Eddie’s eyes narrowed. In fact, they almost seemed to glow, Caroline thought. Like a wolf’s eyes. Glowing eyes on Eddie were bad news. They meant she was up to something, and whatever it was, Beth and Caroline would get blamed for it too.
“Well, you know how Jake brags about all the wild things they used to do when the Bensons lived here?” Eddie said. “I’ll bet they didn’t do half the stuff he says they did. Knob Hill, the old Indian burial ground where the spirits roam at night? Ha! ‘Okay, Jake, take us there,’ I’m going to tell him. The old coal mine? ‘Hey, let’s go!’ Smuggler’s Cove? ‘I’m up for it!’ ”

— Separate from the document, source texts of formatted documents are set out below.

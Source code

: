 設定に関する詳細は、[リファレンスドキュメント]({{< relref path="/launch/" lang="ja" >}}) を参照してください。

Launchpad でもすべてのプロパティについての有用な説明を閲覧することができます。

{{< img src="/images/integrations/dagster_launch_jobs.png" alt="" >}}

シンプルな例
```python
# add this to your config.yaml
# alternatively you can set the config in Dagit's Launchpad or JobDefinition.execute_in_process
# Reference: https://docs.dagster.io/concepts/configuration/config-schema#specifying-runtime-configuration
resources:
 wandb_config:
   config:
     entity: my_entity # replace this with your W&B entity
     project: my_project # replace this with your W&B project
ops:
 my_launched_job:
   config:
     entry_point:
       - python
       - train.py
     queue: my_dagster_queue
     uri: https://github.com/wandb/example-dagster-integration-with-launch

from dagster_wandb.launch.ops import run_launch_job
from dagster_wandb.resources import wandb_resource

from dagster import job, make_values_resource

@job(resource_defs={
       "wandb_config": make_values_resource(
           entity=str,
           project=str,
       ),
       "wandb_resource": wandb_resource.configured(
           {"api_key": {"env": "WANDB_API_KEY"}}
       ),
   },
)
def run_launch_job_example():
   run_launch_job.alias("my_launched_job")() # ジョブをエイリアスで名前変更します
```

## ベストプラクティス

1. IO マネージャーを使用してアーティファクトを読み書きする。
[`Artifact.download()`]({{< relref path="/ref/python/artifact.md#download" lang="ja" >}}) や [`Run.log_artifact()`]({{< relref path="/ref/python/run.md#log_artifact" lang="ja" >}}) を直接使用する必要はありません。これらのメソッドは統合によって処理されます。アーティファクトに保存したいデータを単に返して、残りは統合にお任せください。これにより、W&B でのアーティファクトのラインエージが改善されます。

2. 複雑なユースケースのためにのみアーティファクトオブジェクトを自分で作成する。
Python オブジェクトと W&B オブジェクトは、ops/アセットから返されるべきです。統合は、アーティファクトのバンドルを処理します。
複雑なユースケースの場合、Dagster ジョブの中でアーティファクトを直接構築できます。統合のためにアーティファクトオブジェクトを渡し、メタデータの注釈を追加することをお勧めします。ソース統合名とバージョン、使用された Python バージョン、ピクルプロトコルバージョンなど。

Caroline didn’t especially like the sound of roam- ing spirits or an old coal mine. And the one time they had been to Smuggler’s Cove with the boys, she had almost got thrown into the water. But the possibility of Eddie and Beth doing anything without her was unthinkable. So she said what she had to say: “Sure.”
“We’ll tell Jake to put up or shut up,” said Eddie.
“But be nice to Josh,” said Beth. “He’s not so bad. And Peter’s cute. Wally? Wally is just . . .”
“Just Wally,” said Caroline.
From the Hardcover edition.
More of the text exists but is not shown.